Deutsche Manager müssen sich darauf einstellen, dass Kampagnen von aktivistischen Aktionäre in den kommenden Monaten zunehmen.
Foto: dpaWenn der aktivistische Hedgefonds Elliott Management mit seinem legendären Frontmann Paul Singer dem Vorstand einen Brief schreibt, dann schrillen beim Empfänger die Alarmglocken.
Denn Aktivisten wie Elliott melden sich in der Regel nur dann aus London oder New York zu Wort, wenn sie – nach langer und tiefer Analyse – Schwachstellen im Konzern gefunden haben.
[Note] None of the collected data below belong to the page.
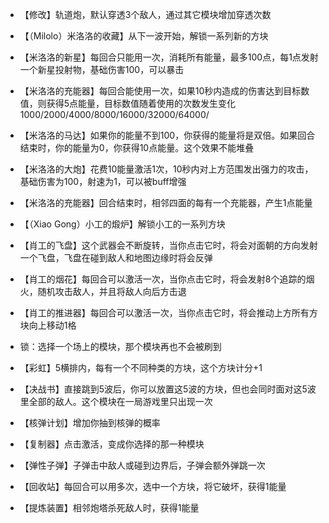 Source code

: + 【修改】轨道炮，默认穿透3个敌人，通过其它模块增加穿透次数

+ 【（Milolo）米洛洛的收藏】从下一波开始，解锁一系列新的方块 
+ 【米洛洛的新星】每回合只能用一次，消耗所有能量，最多100点，每1点发射一个新星投射物，基础伤害100，可以暴击 
+ 【米洛洛的充能器】每回合能使用一次，如果10秒内造成的伤害达到目标数值，则获得5点能量，目标数值随着使用的次数发生变化1000/2000/4000/8000/16000/32000/64000/
+ 【米洛洛的马达】如果你的能量不到100，你获得的能量将是双倍。如果回合结束时，你的能量为0，你获得10点能量。这个效果不能堆叠
+ 【米洛洛的大炮】花费10能量激活1次，10秒内对上方范围发出强力的攻击，基础伤害为100，射速为1，可以被buff增强
+ 【米洛洛的充能器】回合结束时，相邻四面的每有一个充能器，产生1点能量
+ 【（Xiao Gong）小工的煅炉】解锁小工的一系列方块
+ 【肖工的飞盘】这个武器会不断旋转，当你点击它时，将会对面朝的方向发射一个飞盘，飞盘在碰到敌人和地图边缘时将会反弹
+ 【肖工的烟花】每回合可以激活一次，当你点击它时，将会发射8个追踪的烟火，随机攻击敌人，并且将敌人向后方击退
+ 【肖工的推进器】每回合可以激活一次，当你点击它时，将会推动上方所有方块向上移动1格
+ 锁：选择一个场上的模块，那个模块再也不会被刷到
+ 【彩虹】5横排内，每有一个不同种类的方块，这个方块计分+1
+ 【决战书】直接跳到5波后，你可以放置这5波的方块，但也会同时面对这5波里全部的敌人。这个模块在一局游戏里只出现一次
+ 【核弹计划】增加你抽到核弹的概率
+ 【复制器】点击激活，变成你选择的那一种模块
+ 【弹性子弹】子弹击中敌人或碰到边界后，子弹会额外弹跳一次
+ 【回收站】每回合可以用多次，选中一个方块，将它破坏，获得1能量
+ 【提炼装置】相邻炮塔杀死敌人时，获得1能量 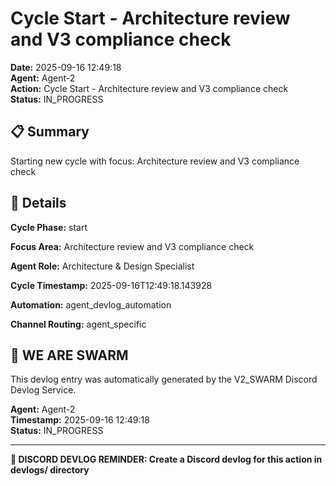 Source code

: # Cycle Start - Architecture review and V3 compliance check

**Date:** 2025-09-16 12:49:18  
**Agent:** Agent-2  
**Action:** Cycle Start - Architecture review and V3 compliance check  
**Status:** IN_PROGRESS

## 📋 Summary

Starting new cycle with focus: Architecture review and V3 compliance check

## 🎯 Details

**Cycle Phase:** start

**Focus Area:** Architecture review and V3 compliance check

**Agent Role:** Architecture & Design Specialist

**Cycle Timestamp:** 2025-09-16T12:49:18.143928

**Automation:** agent_devlog_automation

**Channel Routing:** agent_specific

## 🐝 WE ARE SWARM

This devlog entry was automatically generated by the V2_SWARM Discord Devlog Service.

**Agent:** Agent-2  
**Timestamp:** 2025-09-16 12:49:18  
**Status:** IN_PROGRESS

---

**📝 DISCORD DEVLOG REMINDER: Create a Discord devlog for this action in devlogs/ directory**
Dazu gehört in erster Linie ein Aktienkurs, der im Vergleich zur Konkurrenz oder zum Branchenindex schlechter abschneidet.
Dabei schauen die Kritiker nicht nur auf den Heimatmarkt, sondern vergleichen auch grenzüberschreitend. Aber auch Konglomerate, bei denen einzelne Geschäftsbereiche eine schwache Rendite liefern, ziehen die kritischen Anteilseigner an. Für sie ist das Kerngeschäft das Maß aller Dinge, darauf sollen sich die Chefs konzentrieren.
Das heißt, der schlechte Ruf, der aktivistischen Aktionären gerade hierzulande vorauseilt, ist nicht gerechtfertigt – zumindest nicht in seiner Pauschalität. Und deutsche Manager müssen sich darauf einstellen, dass die Kampagnen der aktivistischen Aktionäre in den kommenden Monaten eher noch zunehmen.
Das hat vor allem zwei Gründe: Zum einen haben die Hedgefonds den nordamerikanischen Markt weitgehend abgegrast, zum anderen ist Deutschland mit seinen zahlreichen Mischkonzernen und der industrielastigen Struktur wie ein reich gedeckter Tisch.
Den Dialog mit den Kritikern suchen
Aktivisten wie Elliott, Third Point oder Petrus Advisers sind äußerst fordernd, manchmal auch radikal. Allerdings wäre es ein Fehler, sie von vornherein als Feinde abzuqualifizieren, die nur auf den kurzfristigen Profit aus sind, indem sie etwa eine Aufspaltung von Konzernen fordern. Oftmals steigt der Aktienkurs der betroffenen Unternehmen schon dann, wenn ein Aktivist seine Forderungen veröffentlicht. Das ist ein Zeichen, dass auch andere Aktionäre Defizite und Reformbedarf sehen.
Wenn Vorstände und Aufsichtsräte der deutschen Unternehmen allein darauf hoffen, dass der Hedgefonds weiterzieht, ist das zu wenig. Aktivisten sind hartnäckig, eher schreiben sie einen zweiten Brief, wenn der erste ignoriert wird. Die richtige Strategie ist, den Dialog mit den Aktivisten zu suchen - auch, weil sie durchaus die Rolle eines Korrektivs spielen können. Passt die Konzernstruktur noch in die Zeit? Muss der Vorstand oder der Aufsichtsrat verjüngt oder diverser werden? Sind wir auf die Digitalisierung oder De-Globalisierung vorbereitet? Wer solche grundlegenden Fragen überzeugend beantwortet und entsprechende Szenarien durchspielt, der braucht die Aktivisten nicht zu fürchten.